### About this exercise
Give again the lines of the data from its first line through the line with "### Day 1 (Dec 21st 2020)". Change nothing.

### Available data
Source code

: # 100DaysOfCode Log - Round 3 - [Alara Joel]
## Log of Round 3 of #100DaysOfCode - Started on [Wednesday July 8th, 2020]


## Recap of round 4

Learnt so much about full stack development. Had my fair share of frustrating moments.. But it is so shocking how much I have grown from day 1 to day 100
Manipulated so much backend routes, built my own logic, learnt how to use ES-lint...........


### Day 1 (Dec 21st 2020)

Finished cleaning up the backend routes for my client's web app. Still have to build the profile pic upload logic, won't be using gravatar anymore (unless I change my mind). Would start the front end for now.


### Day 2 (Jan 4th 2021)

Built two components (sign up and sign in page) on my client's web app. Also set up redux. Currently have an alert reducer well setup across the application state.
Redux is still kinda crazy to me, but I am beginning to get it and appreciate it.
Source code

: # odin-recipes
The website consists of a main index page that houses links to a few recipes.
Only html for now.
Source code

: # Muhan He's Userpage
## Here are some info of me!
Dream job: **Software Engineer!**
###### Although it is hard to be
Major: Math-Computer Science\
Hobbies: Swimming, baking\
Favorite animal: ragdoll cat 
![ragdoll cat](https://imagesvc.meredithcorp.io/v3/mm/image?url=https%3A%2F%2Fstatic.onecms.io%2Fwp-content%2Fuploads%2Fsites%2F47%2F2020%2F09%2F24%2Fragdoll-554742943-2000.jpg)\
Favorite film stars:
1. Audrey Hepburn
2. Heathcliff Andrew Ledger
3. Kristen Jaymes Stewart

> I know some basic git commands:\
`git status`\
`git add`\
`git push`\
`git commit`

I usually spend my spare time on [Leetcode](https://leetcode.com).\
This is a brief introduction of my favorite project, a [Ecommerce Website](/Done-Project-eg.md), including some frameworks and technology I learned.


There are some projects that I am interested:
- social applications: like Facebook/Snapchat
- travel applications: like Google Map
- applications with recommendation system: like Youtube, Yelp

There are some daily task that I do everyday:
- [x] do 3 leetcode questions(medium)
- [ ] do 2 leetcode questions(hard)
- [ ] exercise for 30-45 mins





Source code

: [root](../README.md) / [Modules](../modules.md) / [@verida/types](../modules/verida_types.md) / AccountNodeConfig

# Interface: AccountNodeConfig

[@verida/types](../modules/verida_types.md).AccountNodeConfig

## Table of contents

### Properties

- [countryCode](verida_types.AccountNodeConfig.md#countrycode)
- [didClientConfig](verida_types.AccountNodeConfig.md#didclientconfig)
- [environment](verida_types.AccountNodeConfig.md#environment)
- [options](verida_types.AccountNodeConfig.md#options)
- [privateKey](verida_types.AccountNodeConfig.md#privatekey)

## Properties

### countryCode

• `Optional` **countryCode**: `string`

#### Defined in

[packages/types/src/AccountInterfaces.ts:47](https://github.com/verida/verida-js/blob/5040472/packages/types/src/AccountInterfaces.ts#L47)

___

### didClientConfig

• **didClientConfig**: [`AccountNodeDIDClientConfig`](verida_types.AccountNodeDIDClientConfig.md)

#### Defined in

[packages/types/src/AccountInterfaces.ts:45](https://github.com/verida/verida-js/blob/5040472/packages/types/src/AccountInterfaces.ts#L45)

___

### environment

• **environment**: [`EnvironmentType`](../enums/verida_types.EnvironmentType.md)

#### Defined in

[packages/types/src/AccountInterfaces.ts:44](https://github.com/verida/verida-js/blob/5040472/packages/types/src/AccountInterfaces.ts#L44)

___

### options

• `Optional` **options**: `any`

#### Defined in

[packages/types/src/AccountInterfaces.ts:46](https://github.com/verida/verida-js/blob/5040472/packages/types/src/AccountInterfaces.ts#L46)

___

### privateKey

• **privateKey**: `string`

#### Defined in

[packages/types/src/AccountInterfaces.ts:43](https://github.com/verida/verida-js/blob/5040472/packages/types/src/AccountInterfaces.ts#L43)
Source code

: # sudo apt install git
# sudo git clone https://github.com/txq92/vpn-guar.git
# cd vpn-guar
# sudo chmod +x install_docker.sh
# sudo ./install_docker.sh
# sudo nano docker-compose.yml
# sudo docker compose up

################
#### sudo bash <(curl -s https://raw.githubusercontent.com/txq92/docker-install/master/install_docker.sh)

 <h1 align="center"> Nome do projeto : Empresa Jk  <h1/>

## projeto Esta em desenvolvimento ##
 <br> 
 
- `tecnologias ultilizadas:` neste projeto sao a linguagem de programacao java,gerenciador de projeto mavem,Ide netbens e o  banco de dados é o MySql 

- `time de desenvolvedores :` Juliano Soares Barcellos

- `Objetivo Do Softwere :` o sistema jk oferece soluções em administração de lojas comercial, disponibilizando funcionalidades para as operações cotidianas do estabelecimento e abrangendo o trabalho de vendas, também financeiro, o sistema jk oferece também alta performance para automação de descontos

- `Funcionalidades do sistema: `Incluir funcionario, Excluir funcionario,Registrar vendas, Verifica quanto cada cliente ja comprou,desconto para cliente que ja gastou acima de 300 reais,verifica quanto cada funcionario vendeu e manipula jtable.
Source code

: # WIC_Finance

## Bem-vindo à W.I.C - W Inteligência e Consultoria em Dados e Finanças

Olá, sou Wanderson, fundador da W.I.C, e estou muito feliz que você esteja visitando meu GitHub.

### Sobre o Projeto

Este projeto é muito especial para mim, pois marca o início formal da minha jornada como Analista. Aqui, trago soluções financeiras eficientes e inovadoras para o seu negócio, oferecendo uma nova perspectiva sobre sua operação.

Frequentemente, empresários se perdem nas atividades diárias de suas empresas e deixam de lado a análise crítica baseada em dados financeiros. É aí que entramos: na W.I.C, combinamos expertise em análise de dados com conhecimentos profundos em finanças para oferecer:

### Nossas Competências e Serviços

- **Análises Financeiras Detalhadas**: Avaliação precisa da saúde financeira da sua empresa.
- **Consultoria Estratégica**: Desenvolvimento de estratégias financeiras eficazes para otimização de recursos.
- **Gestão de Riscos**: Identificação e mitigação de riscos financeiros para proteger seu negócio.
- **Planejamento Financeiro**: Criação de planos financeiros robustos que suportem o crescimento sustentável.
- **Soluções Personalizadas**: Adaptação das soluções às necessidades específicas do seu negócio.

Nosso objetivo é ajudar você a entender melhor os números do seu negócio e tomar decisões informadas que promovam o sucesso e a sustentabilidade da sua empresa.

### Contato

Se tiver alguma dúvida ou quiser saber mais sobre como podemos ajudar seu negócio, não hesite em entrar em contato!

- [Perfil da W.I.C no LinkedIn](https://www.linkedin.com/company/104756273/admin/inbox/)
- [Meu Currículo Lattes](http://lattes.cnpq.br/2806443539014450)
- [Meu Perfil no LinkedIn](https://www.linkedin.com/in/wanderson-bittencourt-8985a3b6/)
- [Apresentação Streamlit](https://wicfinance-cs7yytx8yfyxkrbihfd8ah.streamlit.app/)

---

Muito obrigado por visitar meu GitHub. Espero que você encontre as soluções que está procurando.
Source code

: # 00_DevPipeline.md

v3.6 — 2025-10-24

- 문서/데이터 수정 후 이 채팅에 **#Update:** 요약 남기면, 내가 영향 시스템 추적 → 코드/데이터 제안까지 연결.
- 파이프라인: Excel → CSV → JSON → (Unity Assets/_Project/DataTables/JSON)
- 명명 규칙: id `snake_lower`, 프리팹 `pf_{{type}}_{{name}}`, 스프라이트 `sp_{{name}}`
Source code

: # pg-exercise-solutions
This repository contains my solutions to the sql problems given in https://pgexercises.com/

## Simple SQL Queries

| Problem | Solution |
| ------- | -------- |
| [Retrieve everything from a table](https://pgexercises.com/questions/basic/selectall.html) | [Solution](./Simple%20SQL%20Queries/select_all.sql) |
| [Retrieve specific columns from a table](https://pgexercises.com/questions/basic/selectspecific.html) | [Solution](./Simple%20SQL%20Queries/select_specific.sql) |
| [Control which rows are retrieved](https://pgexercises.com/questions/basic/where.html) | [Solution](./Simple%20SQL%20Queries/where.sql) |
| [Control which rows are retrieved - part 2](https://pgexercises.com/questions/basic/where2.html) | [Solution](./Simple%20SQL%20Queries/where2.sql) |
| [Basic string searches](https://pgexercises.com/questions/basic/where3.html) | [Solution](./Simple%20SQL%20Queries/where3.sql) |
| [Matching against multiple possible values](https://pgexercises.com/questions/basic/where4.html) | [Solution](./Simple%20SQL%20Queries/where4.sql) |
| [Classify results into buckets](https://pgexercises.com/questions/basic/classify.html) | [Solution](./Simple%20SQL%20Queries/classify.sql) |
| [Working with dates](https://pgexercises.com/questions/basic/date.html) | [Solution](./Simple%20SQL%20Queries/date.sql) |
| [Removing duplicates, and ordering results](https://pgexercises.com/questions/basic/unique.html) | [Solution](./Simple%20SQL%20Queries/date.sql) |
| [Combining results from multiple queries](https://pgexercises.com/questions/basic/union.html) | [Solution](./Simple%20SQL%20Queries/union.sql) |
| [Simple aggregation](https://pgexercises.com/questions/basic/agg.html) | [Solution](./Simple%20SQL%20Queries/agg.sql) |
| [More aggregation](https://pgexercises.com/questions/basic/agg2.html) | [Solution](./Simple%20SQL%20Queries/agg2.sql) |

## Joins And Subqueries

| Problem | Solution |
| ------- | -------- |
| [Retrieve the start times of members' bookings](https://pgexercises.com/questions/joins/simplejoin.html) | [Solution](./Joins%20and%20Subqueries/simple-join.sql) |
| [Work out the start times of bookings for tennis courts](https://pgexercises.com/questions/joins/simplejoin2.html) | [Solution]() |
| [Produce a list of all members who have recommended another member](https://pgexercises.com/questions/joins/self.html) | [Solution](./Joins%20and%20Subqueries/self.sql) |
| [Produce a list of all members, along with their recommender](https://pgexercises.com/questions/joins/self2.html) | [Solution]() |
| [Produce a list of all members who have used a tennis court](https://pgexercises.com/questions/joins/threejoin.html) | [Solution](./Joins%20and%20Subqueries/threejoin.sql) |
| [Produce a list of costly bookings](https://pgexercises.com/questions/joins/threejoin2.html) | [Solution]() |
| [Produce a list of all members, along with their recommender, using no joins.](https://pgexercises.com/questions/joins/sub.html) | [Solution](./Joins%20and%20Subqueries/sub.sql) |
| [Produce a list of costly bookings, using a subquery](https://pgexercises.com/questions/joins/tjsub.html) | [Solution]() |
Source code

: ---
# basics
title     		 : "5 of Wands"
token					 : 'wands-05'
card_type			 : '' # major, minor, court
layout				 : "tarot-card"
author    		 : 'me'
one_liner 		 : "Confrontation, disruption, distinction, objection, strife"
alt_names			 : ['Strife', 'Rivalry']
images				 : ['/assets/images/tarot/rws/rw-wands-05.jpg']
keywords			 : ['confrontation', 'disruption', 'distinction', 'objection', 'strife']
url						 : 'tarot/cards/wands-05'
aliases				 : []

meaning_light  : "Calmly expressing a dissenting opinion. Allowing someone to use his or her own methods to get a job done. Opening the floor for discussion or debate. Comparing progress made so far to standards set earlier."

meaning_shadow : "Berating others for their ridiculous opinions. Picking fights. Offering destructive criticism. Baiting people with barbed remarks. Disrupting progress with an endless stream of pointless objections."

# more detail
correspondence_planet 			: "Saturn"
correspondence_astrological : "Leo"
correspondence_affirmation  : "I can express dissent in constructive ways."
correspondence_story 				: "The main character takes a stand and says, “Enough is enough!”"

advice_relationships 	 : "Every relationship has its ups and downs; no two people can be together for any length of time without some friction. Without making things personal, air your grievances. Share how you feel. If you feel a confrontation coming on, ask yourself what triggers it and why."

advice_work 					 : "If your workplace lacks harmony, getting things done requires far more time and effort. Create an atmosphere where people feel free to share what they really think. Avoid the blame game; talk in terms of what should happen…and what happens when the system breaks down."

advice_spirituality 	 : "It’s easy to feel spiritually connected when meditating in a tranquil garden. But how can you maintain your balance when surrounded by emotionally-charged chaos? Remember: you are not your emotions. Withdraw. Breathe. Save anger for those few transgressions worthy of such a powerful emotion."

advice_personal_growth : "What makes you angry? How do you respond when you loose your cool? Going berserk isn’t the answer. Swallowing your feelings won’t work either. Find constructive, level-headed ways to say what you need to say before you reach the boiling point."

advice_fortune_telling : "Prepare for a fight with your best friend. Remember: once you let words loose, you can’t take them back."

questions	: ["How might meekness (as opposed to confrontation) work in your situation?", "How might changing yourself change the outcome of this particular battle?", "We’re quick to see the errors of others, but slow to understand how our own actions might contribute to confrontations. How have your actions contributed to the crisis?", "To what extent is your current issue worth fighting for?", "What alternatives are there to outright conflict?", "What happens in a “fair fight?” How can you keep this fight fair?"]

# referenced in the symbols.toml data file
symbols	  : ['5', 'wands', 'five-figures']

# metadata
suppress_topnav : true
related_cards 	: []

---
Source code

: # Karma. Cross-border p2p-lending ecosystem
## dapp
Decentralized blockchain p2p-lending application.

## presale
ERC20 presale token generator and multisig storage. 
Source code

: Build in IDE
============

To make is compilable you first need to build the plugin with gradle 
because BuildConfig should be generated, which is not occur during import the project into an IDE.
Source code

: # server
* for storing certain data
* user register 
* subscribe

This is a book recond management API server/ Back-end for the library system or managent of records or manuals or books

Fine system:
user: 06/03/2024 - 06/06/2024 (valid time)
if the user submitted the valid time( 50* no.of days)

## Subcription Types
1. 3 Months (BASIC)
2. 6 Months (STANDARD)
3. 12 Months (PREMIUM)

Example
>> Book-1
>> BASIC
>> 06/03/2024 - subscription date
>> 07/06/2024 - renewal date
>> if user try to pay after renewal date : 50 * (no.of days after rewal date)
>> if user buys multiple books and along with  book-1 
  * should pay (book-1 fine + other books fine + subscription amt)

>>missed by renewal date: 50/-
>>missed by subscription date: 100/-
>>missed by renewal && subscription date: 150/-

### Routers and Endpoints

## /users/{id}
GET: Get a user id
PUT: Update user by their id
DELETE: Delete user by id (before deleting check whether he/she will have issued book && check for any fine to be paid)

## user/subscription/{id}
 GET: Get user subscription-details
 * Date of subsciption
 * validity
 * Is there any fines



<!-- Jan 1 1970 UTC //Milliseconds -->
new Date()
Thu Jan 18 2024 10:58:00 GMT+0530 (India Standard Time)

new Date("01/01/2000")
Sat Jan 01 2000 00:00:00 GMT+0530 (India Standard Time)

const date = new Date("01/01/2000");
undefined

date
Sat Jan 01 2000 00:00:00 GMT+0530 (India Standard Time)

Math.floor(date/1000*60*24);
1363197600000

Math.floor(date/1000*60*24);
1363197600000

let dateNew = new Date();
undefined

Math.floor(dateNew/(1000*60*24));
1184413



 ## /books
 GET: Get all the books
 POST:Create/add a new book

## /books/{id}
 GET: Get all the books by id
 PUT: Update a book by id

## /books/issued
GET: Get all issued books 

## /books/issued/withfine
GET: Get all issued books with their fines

### Solution to this task
Source code

: # 100DaysOfCode Log - Round 3 - [Alara Joel]
## Log of Round 3 of #100DaysOfCode - Started on [Wednesday July 8th, 2020]


## Recap of round 4

Learnt so much about full stack development. Had my fair share of frustrating moments.. But it is so shocking how much I have grown from day 1 to day 100
Manipulated so much backend routes, built my own logic, learnt how to use ES-lint...........


### Day 1 (Dec 21st 2020)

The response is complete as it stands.